Isaac may have been the first new star in Abraham and Sarah’s night sky, but of course he would not be the last. Countless stars have appeared, women and men who, like Abraham and Sarah, went forward in faith simply because God invited them to. We read about them in Holy Scriptures. We read about them in historical documents of the Church. We read about them in newspapers. Most of them we’ll never read about, for their lives are as ordinary as ours. Of them all, we heard it read they died in faith without having received the promises, but from a distance they saw and greeted them. They confessed that they were strangers and foreigners on earth, for people who speak in this way make it clear that they are seeking a homeland. If they had been thinking of the land that they had left behind, they would have had opportunity to return. But as it is, they desire a better country, that is, a heavenly one.

It is the beginning of a new year in the life of our parish, the year by which we measure our intentional formation and education in what it means to be chosen by God, to be numbered among the stars.
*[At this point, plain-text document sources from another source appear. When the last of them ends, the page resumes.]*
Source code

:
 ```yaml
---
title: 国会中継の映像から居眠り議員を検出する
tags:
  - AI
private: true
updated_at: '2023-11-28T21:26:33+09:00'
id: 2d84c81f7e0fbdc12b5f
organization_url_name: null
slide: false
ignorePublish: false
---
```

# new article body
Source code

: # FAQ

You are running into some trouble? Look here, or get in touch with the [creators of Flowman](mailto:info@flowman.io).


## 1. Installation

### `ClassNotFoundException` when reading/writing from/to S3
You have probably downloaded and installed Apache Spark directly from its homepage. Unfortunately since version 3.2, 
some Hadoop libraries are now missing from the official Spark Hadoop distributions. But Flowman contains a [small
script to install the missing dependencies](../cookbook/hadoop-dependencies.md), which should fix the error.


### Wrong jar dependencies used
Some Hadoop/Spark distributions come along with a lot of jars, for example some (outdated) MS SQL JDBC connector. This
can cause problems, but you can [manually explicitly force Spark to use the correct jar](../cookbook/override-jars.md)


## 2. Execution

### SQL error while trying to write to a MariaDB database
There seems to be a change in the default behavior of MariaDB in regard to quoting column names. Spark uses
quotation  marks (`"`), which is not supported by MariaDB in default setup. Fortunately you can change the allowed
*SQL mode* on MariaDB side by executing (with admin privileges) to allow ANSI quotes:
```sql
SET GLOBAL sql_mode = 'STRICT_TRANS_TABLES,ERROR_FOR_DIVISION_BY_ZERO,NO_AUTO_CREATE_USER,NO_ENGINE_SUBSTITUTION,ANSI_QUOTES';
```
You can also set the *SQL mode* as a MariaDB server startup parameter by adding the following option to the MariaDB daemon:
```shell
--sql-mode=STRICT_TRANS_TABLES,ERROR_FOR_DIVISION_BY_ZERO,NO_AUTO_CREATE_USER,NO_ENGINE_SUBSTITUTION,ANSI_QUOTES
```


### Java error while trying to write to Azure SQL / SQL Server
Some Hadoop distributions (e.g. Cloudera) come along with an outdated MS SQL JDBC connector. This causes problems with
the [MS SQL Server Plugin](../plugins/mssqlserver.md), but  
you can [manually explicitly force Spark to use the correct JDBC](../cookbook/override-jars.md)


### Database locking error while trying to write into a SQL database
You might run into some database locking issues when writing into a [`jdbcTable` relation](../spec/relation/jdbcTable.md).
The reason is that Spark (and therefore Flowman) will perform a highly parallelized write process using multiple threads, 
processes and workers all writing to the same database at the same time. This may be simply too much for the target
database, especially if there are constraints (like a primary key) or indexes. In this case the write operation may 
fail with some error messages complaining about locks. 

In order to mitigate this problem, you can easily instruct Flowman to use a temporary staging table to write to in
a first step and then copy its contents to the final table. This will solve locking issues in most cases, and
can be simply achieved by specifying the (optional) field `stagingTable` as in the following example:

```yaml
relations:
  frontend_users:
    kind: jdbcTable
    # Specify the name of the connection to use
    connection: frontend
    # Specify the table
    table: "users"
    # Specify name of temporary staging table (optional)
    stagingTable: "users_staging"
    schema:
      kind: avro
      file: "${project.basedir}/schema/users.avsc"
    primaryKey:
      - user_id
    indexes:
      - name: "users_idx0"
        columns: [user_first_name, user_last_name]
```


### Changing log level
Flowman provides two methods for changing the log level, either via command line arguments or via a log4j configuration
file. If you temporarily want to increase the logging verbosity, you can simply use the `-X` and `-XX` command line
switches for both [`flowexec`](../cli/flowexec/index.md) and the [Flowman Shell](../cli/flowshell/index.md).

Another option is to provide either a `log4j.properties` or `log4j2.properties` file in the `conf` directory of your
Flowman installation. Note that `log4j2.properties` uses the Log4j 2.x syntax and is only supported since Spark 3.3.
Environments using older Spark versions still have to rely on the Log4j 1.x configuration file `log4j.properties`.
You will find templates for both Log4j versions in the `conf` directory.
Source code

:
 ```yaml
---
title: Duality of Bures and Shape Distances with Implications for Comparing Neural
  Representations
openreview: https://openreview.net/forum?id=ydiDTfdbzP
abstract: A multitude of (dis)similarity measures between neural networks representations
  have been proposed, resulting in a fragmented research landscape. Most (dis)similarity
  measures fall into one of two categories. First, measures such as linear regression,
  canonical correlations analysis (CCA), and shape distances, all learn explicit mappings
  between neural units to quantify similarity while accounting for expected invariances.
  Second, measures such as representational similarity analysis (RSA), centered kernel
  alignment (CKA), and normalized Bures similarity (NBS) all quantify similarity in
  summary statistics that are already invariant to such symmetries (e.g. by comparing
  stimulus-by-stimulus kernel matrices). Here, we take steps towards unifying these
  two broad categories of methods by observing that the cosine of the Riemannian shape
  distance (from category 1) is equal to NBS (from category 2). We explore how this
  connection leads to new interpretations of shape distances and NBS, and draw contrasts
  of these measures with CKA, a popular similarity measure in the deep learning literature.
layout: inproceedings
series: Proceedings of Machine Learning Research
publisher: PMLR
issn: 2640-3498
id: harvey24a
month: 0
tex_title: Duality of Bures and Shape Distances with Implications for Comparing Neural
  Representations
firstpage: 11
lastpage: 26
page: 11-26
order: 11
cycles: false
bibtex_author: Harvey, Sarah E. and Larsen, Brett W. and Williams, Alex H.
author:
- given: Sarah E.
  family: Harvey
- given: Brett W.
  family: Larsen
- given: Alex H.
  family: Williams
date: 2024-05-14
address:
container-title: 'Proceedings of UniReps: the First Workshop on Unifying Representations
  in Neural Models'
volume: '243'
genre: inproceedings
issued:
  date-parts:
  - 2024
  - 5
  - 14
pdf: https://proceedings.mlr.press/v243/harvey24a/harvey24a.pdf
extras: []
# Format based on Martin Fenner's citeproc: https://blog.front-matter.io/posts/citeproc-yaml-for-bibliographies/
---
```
Through classes, bible studies, youth programs, shared meals, pledge cards, outreach activities, and worship we train our eyes on the heavens to guide us as our feet make their day-to-day journey through the world.

May we all be challenged this morning by Abraham and Sarah and all those others to begin something new, something really new, something that requires us to give up a piece of the stability and security we so fear giving up. It will probably look different for each of us - go to Sunday School for the first time, begin volunteering weekly at LOVE’s kitchen, start praying as a family every day, give more than feels comfortable. By faith, may we go forward with God simply because God has invited us to.

Saint Clare of Assisi, one of the starry host whose feast day we celebrate this week, would give us this blessing on our journey into the unknown: "Go forth in peace, for you follow the good road. Go forth without fear, for God who created you has sanctified you, has always protected you, and loves you as a mother." Amen.